As the largest recipient of taxpayer bailout dollars,
AIG remains under the supervision of Treasury and the New York Fed. All negotiations around Alico and AIA were monitored actively by representatives from Treasury and the New York Fed, officials from both agencies said.
Each agency has participated in every key call and meeting between directors about the deals, and discussed the available options with
AIG's executives, according to officials familiar with the process. They spoke on condition of anonymity because they were not authorized to publicly discuss the negotiations.
AIG's next key sale could be Nan Shan, a Taiwanese company, analysts have said.
AIG is also continuing to address funding needs and explore options for restructuring its aircraft leasing unit, International Lease Finance Corp., and its consumer and commercial lending business, American General Finance Inc.
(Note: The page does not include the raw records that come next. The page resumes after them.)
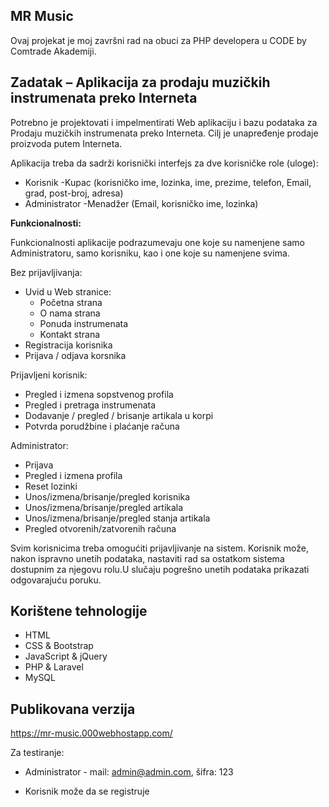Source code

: 
## MR Music

Ovaj projekat je moj završni rad na obuci za PHP developera u CODE by Comtrade Akademiji.

## Zadatak – Aplikacija za prodaju muzičkih instrumenata preko Interneta

Potrebno  je projektovati  i  impelmentirati  Web  aplikaciju i  bazu  podataka za Prodaju muzičkih instrumenata preko Interneta. Cilj je unapređenje prodaje proizvoda putem Interneta.

Aplikacija treba da sadrži korisnički interfejs za dve korisničke role (uloge):

  - Korisnik -Kupac (korisničko ime, lozinka, ime, prezime, telefon, Email, grad, post-broj, adresa)
  - Administrator -Menadžer (Email, korisničko ime, lozinka)

**Funkcionalnosti:**

Funkcionalnosti aplikacije   podrazumevaju   one   koje   su   namenjene   samo Administratoru, samo korisniku, kao i one koje su namenjene svima.

Bez prijavljivanja:
  - Uvid u Web stranice:
    - Početna strana
    - O nama strana
    - Ponuda instrumenata
    - Kontakt strana
  - Registracija korisnika
  - Prijava / odjava korsnika
  
 Prijavljeni korisnik:
   - Pregled i izmena sopstvenog profila
   - Pregled i pretraga instrumenata
   - Dodavanje / pregled / brisanje artikala u korpi
   - Potvrda porudžbine i plaćanje računa
  
 Administrator:
   - Prijava
   - Pregled i izmena profila
   - Reset lozinki
   - Unos/izmena/brisanje/pregled korisnika
   - Unos/izmena/brisanje/pregled artikala
   - Unos/izmena/brisanje/pregled stanja artikala
   - Pregled otvorenih/zatvorenih računa
   
Svim korisnicima treba omogućiti prijavljivanje na sistem. Korisnik može, nakon ispravno unetih podataka, nastaviti rad sa ostatkom sistema dostupnim za njegovu rolu.U slučaju pogrešno unetih podataka prikazati odgovarajuću poruku.

## Korištene tehnologije
  - HTML
  - CSS & Bootstrap
  - JavaScript & jQuery
  - PHP & Laravel
  - MySQL
  
## Publikovana verzija
  https://mr-music.000webhostapp.com/
  
  Za testiranje:
   - Administrator - mail: admin@admin.com, šifra: 123
  
   - Korisnik može da se registruje
  
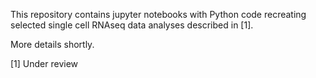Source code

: This repository contains jupyter notebooks with Python code recreating selected single cell RNAseq data analyses described in [1].

More details shortly.

[1] Under review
It is also conceivable that
AIG might consider sales of its American General Life and American General Life and Accident units, Aite Group's Troy said.
The insurer is expected to keep Chartis, its larger property and casualty insurance company; two additional Japanese life insurers, and a handful of smaller, U.S.-based companies. They are very unlikely to be sold, according to a Treasury official. He said the after AIA, Alico and Nan Shan, the remaining pieces will likely be retained by "new
AIG."
The cash portion of the Alico and AIA deals will be used immediately to pay down an investment in
AIG by the
Federal Reserve Bank of New York. The equity portion of the deals will be sold over time to help further repay that debt.
Including the latest sale,
AIG will be able to slash its government debt by about $51 billion, or 39 percent. Before the sales of AIA and Alico,
AIG owed the government $94.76 billion in loans and its outstanding government assistance totaled $129.26 billion.
All the cash and stock
AIG received from selling Alico to
MetLife will be used to repay the government.
AIG received $25 billion in cash from the AIA sale and another $10.5 billion in stock and equity units. Like in the Alico sale, that stock and equity will eventually be sold to repay the government.
AIG's outstanding government debt will be around $78.26 billion once the two deals are completed and the stock and equity units in
MetLife and Prudential are sold — assuming current market values for the
MetLife and Prudential stakes.
Of that $78.26 billion,
AIG will owe the government $43.76 billion.
The remaining $34.5 billion in outstanding assistance is tied to the value of investments the government bought from
AIG. As those investments pay off or rise in value, the government recoups more money.